Today, the Los Angeles Dodgers are being saluted on their 50th anniversary in town. The Hollywood Historic Trust and Chamber of Commerce is presenting the team with an Award of Excellence star at 11 a.m. at the Hollywood and Highland complex.

If it seems a bit strange that the Hollywood area is honoring an organization based in downtown L.A. (okay, just a bit north of downtown if you want to be particular), keep in mind that Hollywood, as in show business, and the Dodgers have had a close relationship since the team moved west in 1958. Cary Grant, Frank Sinatra, Nat "King" Cole and many other notables have been season-ticket holders. In one season finale, Don Rickles received a fan appreciation day gift from then-manager Tom Lasorda -- he got to dress in a Dodger uniform and sit in the dugout. Rickles even was sent to the mound to take out the pitcher!

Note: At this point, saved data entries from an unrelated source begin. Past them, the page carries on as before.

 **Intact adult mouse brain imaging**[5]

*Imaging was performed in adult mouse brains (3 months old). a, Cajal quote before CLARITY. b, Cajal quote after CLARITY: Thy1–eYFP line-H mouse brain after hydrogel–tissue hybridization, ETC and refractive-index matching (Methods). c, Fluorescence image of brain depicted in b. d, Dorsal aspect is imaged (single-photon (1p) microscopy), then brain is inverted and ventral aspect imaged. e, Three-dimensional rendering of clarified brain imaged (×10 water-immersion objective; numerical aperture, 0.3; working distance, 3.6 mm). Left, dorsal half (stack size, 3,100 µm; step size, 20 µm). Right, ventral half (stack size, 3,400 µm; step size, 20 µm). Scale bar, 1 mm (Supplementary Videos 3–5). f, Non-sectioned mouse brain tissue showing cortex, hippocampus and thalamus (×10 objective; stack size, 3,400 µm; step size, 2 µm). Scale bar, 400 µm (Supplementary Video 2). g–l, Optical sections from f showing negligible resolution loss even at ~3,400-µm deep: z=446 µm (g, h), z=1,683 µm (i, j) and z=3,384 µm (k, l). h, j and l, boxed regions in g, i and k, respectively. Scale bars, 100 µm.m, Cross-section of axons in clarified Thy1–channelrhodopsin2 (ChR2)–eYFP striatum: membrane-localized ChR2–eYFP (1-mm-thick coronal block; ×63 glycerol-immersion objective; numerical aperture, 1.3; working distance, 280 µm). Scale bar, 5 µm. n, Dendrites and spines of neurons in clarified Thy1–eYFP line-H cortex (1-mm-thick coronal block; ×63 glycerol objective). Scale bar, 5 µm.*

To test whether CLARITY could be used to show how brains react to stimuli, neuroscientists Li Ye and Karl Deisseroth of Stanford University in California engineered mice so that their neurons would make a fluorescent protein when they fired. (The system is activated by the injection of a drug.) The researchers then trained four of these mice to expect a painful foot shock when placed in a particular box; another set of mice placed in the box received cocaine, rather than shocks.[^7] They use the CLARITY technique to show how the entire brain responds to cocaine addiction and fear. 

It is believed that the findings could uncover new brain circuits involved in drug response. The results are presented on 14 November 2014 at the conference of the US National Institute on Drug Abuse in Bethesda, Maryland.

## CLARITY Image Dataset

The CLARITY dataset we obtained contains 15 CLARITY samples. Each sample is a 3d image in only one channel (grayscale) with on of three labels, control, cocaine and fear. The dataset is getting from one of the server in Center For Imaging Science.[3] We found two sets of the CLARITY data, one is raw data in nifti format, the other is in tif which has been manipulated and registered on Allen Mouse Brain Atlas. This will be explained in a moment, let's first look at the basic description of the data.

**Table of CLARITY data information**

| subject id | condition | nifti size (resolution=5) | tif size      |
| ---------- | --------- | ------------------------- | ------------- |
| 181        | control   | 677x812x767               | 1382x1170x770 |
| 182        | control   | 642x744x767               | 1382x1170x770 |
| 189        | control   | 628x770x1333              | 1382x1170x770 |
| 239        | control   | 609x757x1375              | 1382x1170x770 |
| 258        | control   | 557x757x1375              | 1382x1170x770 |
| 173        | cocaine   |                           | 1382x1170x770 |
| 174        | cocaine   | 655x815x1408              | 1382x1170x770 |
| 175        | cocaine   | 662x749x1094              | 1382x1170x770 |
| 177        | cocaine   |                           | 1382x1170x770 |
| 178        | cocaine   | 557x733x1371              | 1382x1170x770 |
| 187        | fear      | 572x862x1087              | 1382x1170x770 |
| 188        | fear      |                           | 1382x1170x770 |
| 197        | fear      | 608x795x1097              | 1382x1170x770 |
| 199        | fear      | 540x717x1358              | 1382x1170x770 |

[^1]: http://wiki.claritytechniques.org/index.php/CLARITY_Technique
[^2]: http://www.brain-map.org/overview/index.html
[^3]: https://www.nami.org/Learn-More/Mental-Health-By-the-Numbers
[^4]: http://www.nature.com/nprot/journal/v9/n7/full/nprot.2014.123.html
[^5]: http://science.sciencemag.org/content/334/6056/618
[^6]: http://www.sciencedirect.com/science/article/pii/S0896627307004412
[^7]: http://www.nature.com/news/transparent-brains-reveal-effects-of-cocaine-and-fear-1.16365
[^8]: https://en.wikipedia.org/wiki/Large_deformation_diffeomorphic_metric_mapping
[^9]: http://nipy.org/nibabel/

This explains why today's issue of Variety includes a special section on the Dodgers, with plenty of stories. Subjects feature the likes of broadcast icon Vin Scully (whose tenure with the team dates back to 1950 and Brooklyn days), Dodger memories from entertainment notables (including a few who were there the night Sandy Koufax pitched a perfect game in 1965!) and more.



That's how Dodger Stadium looked in 2007, before an afternoon game against the New York Mets. However, Hollywood's ties to baseball go way back before the Dodgers arrived. Los Angeles had a great tradition with the Pacific Coast League, a top minor league whose talent often rivaled that of the majors back east.

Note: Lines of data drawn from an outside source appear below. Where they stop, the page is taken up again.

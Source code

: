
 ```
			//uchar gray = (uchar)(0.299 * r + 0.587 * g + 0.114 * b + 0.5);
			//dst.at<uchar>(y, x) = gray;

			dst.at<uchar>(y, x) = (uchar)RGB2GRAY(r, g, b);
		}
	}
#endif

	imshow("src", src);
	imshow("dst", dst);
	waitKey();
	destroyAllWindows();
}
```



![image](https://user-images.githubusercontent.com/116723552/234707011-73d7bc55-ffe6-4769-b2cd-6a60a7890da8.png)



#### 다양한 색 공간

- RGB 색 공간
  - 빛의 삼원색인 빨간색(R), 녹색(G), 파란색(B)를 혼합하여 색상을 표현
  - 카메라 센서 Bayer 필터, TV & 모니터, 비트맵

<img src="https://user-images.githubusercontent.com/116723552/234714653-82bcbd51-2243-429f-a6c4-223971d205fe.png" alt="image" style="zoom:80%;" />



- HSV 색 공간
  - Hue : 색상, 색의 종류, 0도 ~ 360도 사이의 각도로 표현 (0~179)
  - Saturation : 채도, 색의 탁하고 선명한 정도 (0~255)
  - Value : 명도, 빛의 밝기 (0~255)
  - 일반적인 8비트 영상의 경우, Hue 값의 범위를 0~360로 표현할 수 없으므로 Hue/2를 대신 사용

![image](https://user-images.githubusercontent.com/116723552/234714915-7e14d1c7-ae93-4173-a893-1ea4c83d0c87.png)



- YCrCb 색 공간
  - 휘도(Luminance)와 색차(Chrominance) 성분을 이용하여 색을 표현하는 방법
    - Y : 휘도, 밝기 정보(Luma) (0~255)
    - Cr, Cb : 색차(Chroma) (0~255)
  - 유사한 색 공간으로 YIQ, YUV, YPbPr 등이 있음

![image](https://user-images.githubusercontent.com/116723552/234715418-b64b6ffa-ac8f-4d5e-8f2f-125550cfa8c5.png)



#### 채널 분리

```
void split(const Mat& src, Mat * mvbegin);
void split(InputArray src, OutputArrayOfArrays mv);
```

The Los Angeles Angels (not to be confused with the later American League team that now plays in Anaheim) were around for more than 50 years and won a dozen pennants. There was also a franchise called the Hollywood Stars -- actually, two of them. The first version shared Wrigley Field (which had ivy on the walls like its Chicago counterpart, but had lights for night games dating back to the 1930s) with the Angels, but left for San Diego after the 1935 season. A few years later, the Mission Reds team from San Francisco moved south, called themselves the Hollywood Stars, and after a year in Wrigley actually moved to Hollywood...Gilmore Field, to be precise, where part of CBS Television City stands today. Carole Lombard and Clark Gable regularly saw the Stars play:



The good news is that the Variety stories (more than a dozen) on showbiz, baseball and the Dodgers can be found online at http://www.variety.com/index.asp?layout=hottopic&id=3174. Play ball!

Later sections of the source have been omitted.